Tiny Tim makes this point unashamedly well in “A Christmas Carol.” While the spirit of Christmas present hammers away at the empathy quota, Christmas future helps Scrooge examine his mortality, his life and himself. To me this is the power of “A Christmas Carol” and Christmas itself – a combination of spiritual atmosphere and passing time prompt some self-reflection. How to be a better person and how to make the world a better place? Coincidentally, New Year’s resolutions are right around the corner.

While Dickens often moralized about some of the evil consequences of Victorian capitalism, he never offered ideas for radically altering the society that also provided the wealth of the British empire. Revolutionaries believe that you have to change the system to change human nature. Dickens takes the opposite view that by changing human nature you can change the system for the better.

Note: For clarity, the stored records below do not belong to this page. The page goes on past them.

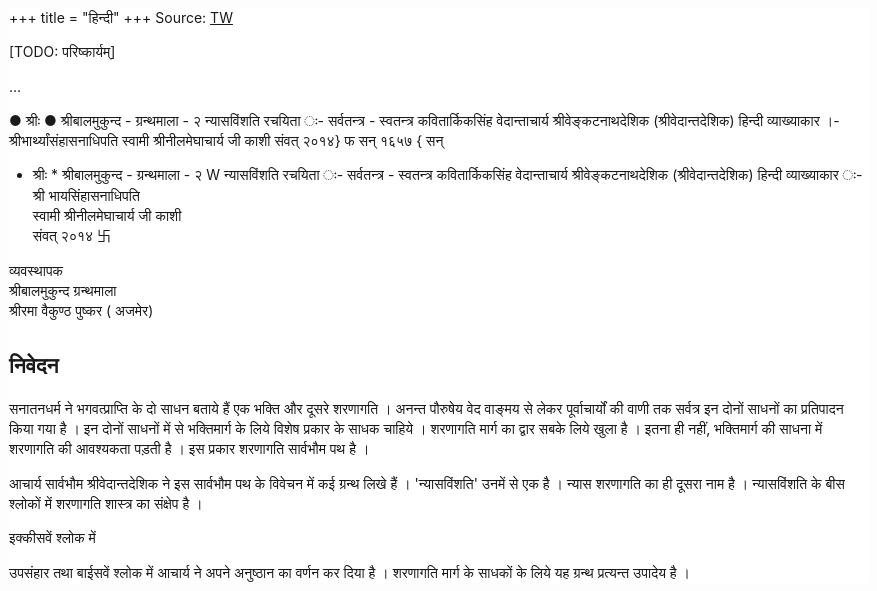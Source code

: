 +++
title = "हिन्दी"
+++
Source: [TW](https://archive.org/details/nyasa-vimshanti-1957-avharya-peeth-bareli/page/n3/mode/1up)

[TODO: परिष्कार्यम्]

…

● श्रीः ● 
श्रीबालमुकुन्द - ग्रन्थमाला - २ 
न्यासविंशति 
रचयिता ः- 
सर्वतन्त्र - स्वतन्त्र कवितार्किकसिंह वेदान्ताचार्य श्रीवेङ्कटनाथदेशिक (श्रीवेदान्तदेशिक) 
हिन्दी व्याख्याकार ।- 
श्रीभार्थ्यांसंहासनाधिपति 
स्वामी श्रीनीलमेघाचार्य जी काशी 
संवत् २०१४} 
फ 
सन् १६५७ 
{ सन् 
* श्रीः * 
श्रीबालमुकुन्द - ग्रन्थमाला - २ 
W 
न्यासविंशति 
रचयिता ः- 
सर्वतन्त्र - स्वतन्त्र कवितार्किकसिंह वेदान्ताचार्य श्रीवेङ्कटनाथदेशिक (श्रीवेदान्तदेशिक) 
हिन्दी व्याख्याकार ः- 
श्री भायसिंहासनाधिपति  
स्वामी श्रीनीलमेघाचार्य जी काशी  
संवत् २०१४
卐 

व्यवस्थापक   
श्रीबालमुकुन्द ग्रन्थमाला   
श्रीरमा वैकुण्ठ पुष्कर ( अजमेर)   

## निवेदन 
सनातनधर्म ने भगवत्प्राप्ति के दो साधन बताये हैं एक भक्ति और दूसरे शरणागति । अनन्त पौरुषेय वेद वाङ्मय से लेकर पूर्वाचार्यों की वाणी तक सर्वत्र इन दोनों साधनों का प्रतिपादन किया गया है । इन दोनों साधनों में से भक्तिमार्ग के लिये विशेष प्रकार के साधक चाहिये । शरणागति मार्ग का द्वार सबके लिये खुला है । इतना ही नहीं, भक्तिमार्ग की साधना में शरणागति की आवश्यकता पड़ती है । इस प्रकार शरणागति सार्वभौम पथ है । 

आचार्य सार्वभौम श्रीवेदान्तदेशिक ने इस सार्वभौम पथ के विवेचन में कई ग्रन्थ लिखे हैं । 'न्यासविंशति' उनमें से एक है । न्यास शरणागति का ही दूसरा नाम है । न्यासविंशति के बीस श्लोकों में शरणागति शास्त्र का संक्षेप है । 

इक्कीसवें श्लोक में 

उपसंहार तथा बाईसवें श्लोक में आचार्य ने अपने अनुष्ठान का वर्णन कर दिया है । शरणागति मार्ग के साधकों के लिये यह ग्रन्थ प्रत्यन्त उपादेय है ।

“If men would behave decently, then the world would be decent” can sound like a stupid platitude. The power of “A Christmas Carol” is that it makes you want to try.

America has a history of doing just that, from the 19th century abolitionists through the civil rights movement to Jimmy Carter’s work with Habitat for Humanity. Rich and poor give time and money to support hospitals, museums, libraries, homeless shelters, public broadcasting, public lands and conservation efforts. Alongside the creation of wealth, there’s a tradition of social patriotism to make America a better place for all.

Some on the far right want us to believe that only aggressive self -interest is the “American way.” It never has been.

As tiny Tim says, “God bless us … everyone.”

Alan Braunholtz of Vail writes a weekly column for the Daily.